[Stored data]:

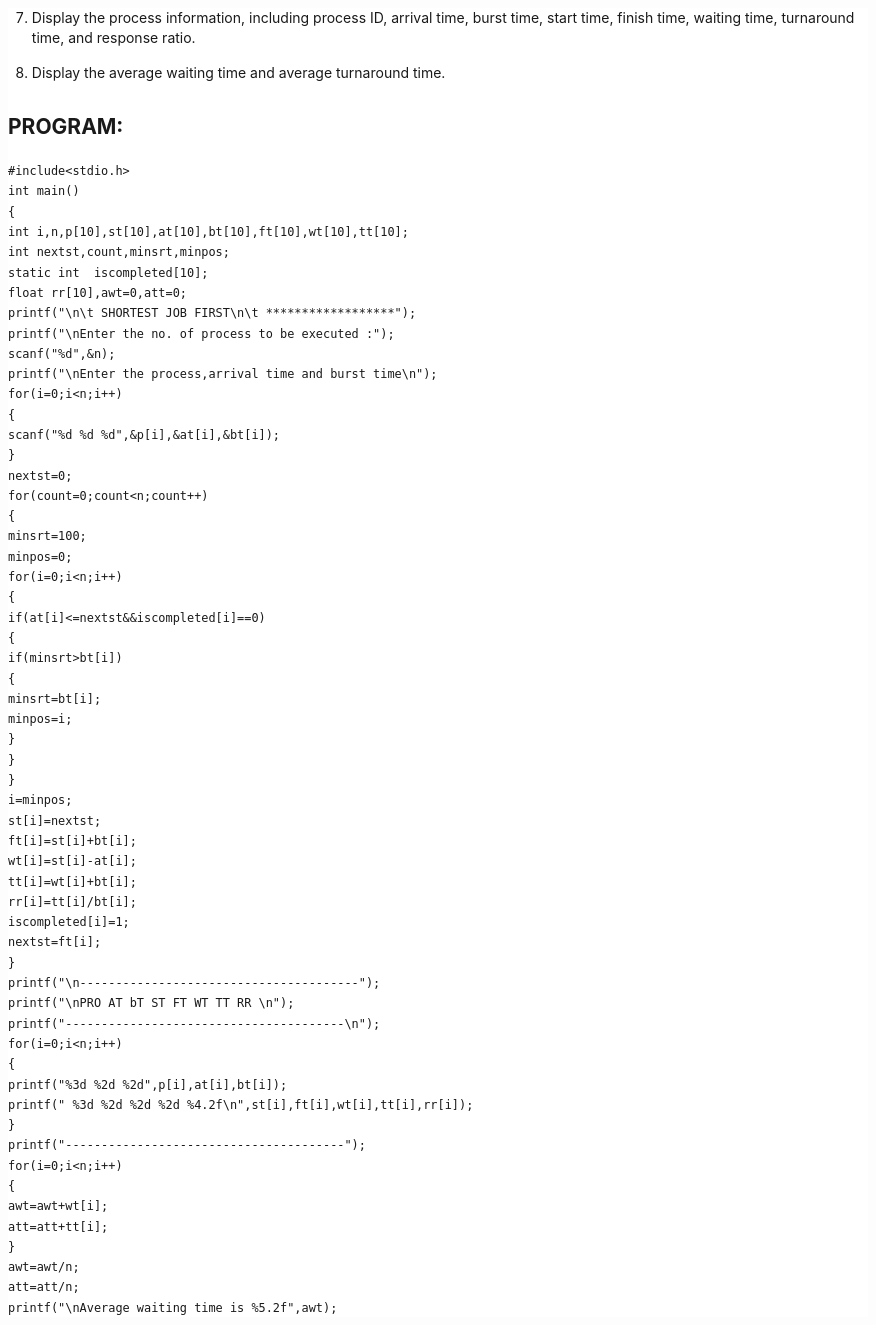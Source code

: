 7. Display the process information, including process ID, arrival time, burst time, start time, finish time, waiting time, turnaround time, and response ratio.

8. Display the average waiting time and average turnaround time.

## PROGRAM:
```
#include<stdio.h>
int main()
{
int i,n,p[10],st[10],at[10],bt[10],ft[10],wt[10],tt[10];
int nextst,count,minsrt,minpos;
static int  iscompleted[10];
float rr[10],awt=0,att=0;
printf("\n\t SHORTEST JOB FIRST\n\t ******************");
printf("\nEnter the no. of process to be executed :");
scanf("%d",&n);
printf("\nEnter the process,arrival time and burst time\n");
for(i=0;i<n;i++)
{
scanf("%d %d %d",&p[i],&at[i],&bt[i]);
}
nextst=0;
for(count=0;count<n;count++)
{
minsrt=100;
minpos=0;
for(i=0;i<n;i++)
{
if(at[i]<=nextst&&iscompleted[i]==0)
{
if(minsrt>bt[i])
{
minsrt=bt[i];
minpos=i;
}
}
}
i=minpos;
st[i]=nextst;
ft[i]=st[i]+bt[i];
wt[i]=st[i]-at[i];
tt[i]=wt[i]+bt[i];
rr[i]=tt[i]/bt[i];
iscompleted[i]=1;
nextst=ft[i];
}
printf("\n---------------------------------------");
printf("\nPRO AT bT ST FT WT TT RR \n");
printf("---------------------------------------\n");
for(i=0;i<n;i++)
{
printf("%3d %2d %2d",p[i],at[i],bt[i]);
printf(" %3d %2d %2d %2d %4.2f\n",st[i],ft[i],wt[i],tt[i],rr[i]);
}
printf("---------------------------------------");
for(i=0;i<n;i++)
{
awt=awt+wt[i];
att=att+tt[i];
}
awt=awt/n;
att=att/n;
printf("\nAverage waiting time is %5.2f",awt);
```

[PROBLEM TO WORK ON]:
Take every line from the records above that has the word "Display" and copy it.

[WRITTEN ANSWER]:
: 7. Display the process information, including process ID, arrival time, burst time, start time, finish time, waiting time, turnaround time, and response ratio.
8. Display the average waiting time and average turnaround time.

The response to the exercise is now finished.